An average of 5.23 billion shares changed hands on U.S. exchanges during the week, 16 percent below the daily average so far this year, data compiled by Bloomberg show.

Industry Groups

Financial, industrial and technology companies fell the most among 10 S&P 500 groups, sinking at least 2.3 percent in the five days.

The KBW Bank Index tumbled 4.2 percent, the most since June 2012, as all 24 members retreated. JPMorgan Chase, the largest U.S. lender by assets, slipped 3.4 percent to $50.53 while Bank of America Corp. declined 3.1 percent to $14.12.

Microsoft slumped 3.9 percent to $33.40. The slide erased almost half the gain from the prior week, when the stock rallied after Chief Executive Officer Steve Ballmer said he would retire within 12 months.

The world’s largest software maker told employees this week it will continue a reorganization plan started by Ballmer, seeking to reassure senior managers who are concerned that the search for a successor will derail turnaround efforts.

The S&P Supercomposite Homebuilding index slid 2.9 percent as industry reports showed residential real-estate prices increased in June at a slower pace and fewer Americans signed contracts in July to buy previously owned homes. PulteGroup Inc. fell 4.2 percent to $15.39 while D.R. Horton Inc. lost 4.7 percent to $17.85.

Joy, Tyson

Joy Global Inc. dropped 6 percent to $49.12. The largest maker of underground mining equipment forecast a decline in sales amid a slowdown in demand growth for metals and coal.

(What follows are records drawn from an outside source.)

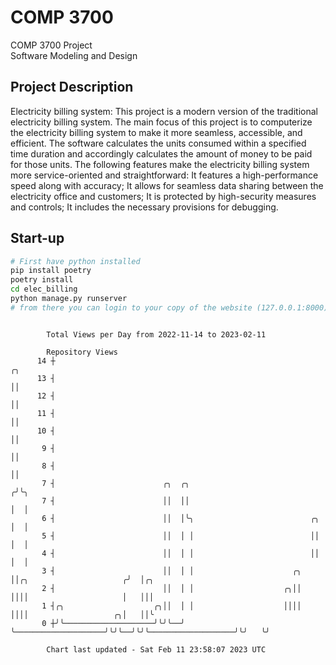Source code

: # COMP 3700
COMP 3700 Project  
Software Modeling and Design
## Project Description
Electricity billing system: This project is a modern version of the traditional electricity billing system. The main focus of this project is to computerize the electricity billing system to make it more seamless, accessible, and efficient. The software calculates the units consumed within a specified time duration and accordingly calculates the amount of money to be paid for those units. The following features make the electricity billing system more service-oriented and straightforward: It features a high-performance speed along with accuracy; It allows for seamless data sharing between the electricity office and customers; It is protected by high-security measures and controls; It includes the necessary provisions for debugging.

## Start-up
```bash
# First have python installed
pip install poetry
poetry install
cd elec_billing
python manage.py runserver
# from there you can login to your copy of the website (127.0.0.1:8000), default creds are admin/admin
```

```

        Total Views per Day from 2022-11-14 to 2023-02-11

        Repository Views
      14 ┼                                                                                    ╭╮
      13 ┤                                                                                    ││
      12 ┤                                                                                    ││
      11 ┤                                                                                    ││
      10 ┤                                                                                    ││
       9 ┤                                                                                    ││
       8 ┤                                                                                    ││
       7 ┤                        ╭╮  ╭╮                                                     ╭╯╰╮
       7 ┤                        ││  ││                                                     │  │
       6 ┤                        ││  │╰╮                          ╭╮                        │  │
       5 ┤                        ││  │ │                          ││                        │  │
       4 ┤                        ││  │ │                          ││                        │  │
       3 ┤                        ││  │ │                      ╭╮  ││╭╮                     ╭╯  │╭╮
       2 ┤                        ││  │ │                    ╭╮││  ││││                     │   │││
       1 ┤╭╮                    ╭╮││  │ │                    ││││  ││││                   ╭╮│   ││╰
       0 ┼╯╰────────────────────╯╰╯╰──╯ ╰────────────────────╯╰╯╰──╯╰╯╰───────────────────╯╰╯   ╰╯

        Chart last updated - Sat Feb 11 23:58:07 2023 UTC
        
```
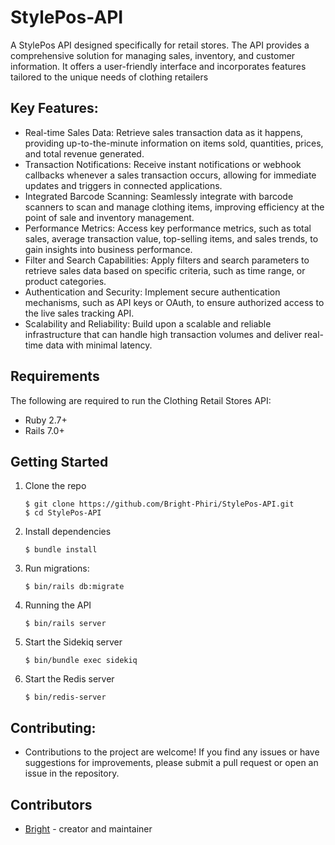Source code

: StylePos-API
===========================

A StylePos API designed specifically for retail stores. The API provides a comprehensive solution for managing sales, inventory, and customer information. It offers a user-friendly interface and incorporates features tailored to the unique needs of clothing retailers

## Key Features:
- Real-time Sales Data: Retrieve sales transaction data as it happens, providing up-to-the-minute information on items sold, quantities, prices, and total revenue generated.
- Transaction Notifications: Receive instant notifications or webhook callbacks whenever a sales transaction occurs, allowing for immediate updates and triggers in connected applications.
- Integrated Barcode Scanning: Seamlessly integrate with barcode scanners to scan and manage clothing items, improving efficiency at the point of sale and inventory management.
- Performance Metrics: Access key performance metrics, such as total sales, average transaction value, top-selling items, and sales trends, to gain insights into business performance.
- Filter and Search Capabilities: Apply filters and search parameters to retrieve sales data based on specific criteria, such as time range, or product categories.
- Authentication and Security: Implement secure authentication mechanisms, such as API keys or OAuth, to ensure authorized access to the live sales tracking API.
- Scalability and Reliability: Build upon a scalable and reliable infrastructure that can handle high transaction volumes and deliver real-time data with minimal latency.


## Requirements
The following are required to run the Clothing Retail Stores API: 

- Ruby 2.7+
- Rails 7.0+

## Getting Started

1. Clone the repo

   ```
   $ git clone https://github.com/Bright-Phiri/StylePos-API.git
   $ cd StylePos-API
   ```

2. Install dependencies

   ```
   $ bundle install
   ```
3. Run migrations:

   ```
   $ bin/rails db:migrate
   ```
   
4. Running the API

   ```
   $ bin/rails server
   ```
5. Start the Sidekiq server

   ```
   $ bin/bundle exec sidekiq
   ```
6. Start the Redis server

   ```
   $ bin/redis-server
   ```
 
## Contributing:
- Contributions to the project are welcome! If you find any issues or have suggestions for improvements, please submit a pull request or open an issue in the repository. 

 ## Contributors 
 - [Bright](https://www.github.com/Bright-Phiri) - creator and maintainer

Alcoa Inc., the largest U.S. aluminum producer, lost 4.4 percent to $7.70 for the biggest decline in the Dow.

Tyson Foods Inc. plunged 8 percent to $28.95. The largest U.S. meat processor was cut to neutral from buy at Bank of America.

Salesforce.com jumped 13 percent to a record $49.13. The company forecast third-quarter sales and earnings that topped analysts’ estimates. Customers are seeking the marketing tools Chief Executive Officer Marc Benioff acquired to complement his customer-management software when he paid $2.5 billion to buy ExactTarget Inc. last month.

Apache Corp. rallied 7.4 percent to $85.68 after agreeing to sell a 33 percent stake in its Egyptian oil and gas business for $3.1 billion to China Petrochemical Corp., Asia’s largest refiner.

Debt Ceiling

Investors head into the holiday weekend anticipating continued political wrangling over the approaching limit on federal spending. The U.S. government is expected to exhaust its ability to borrow funds in mid-October, when it will hit the statutory debt limit, according to an estimate from the Treasury Department.

“September promises to be an important month, as discussions on the U.S. debt situation resurface and as the holiday season ends,” Richard Hunter, head of equities at Hargreaves Lansdown Plc in London, wrote in an e-mail. “As investors roll up their sleeves for the last third of the year, volumes should pick up markedly from the current low levels.”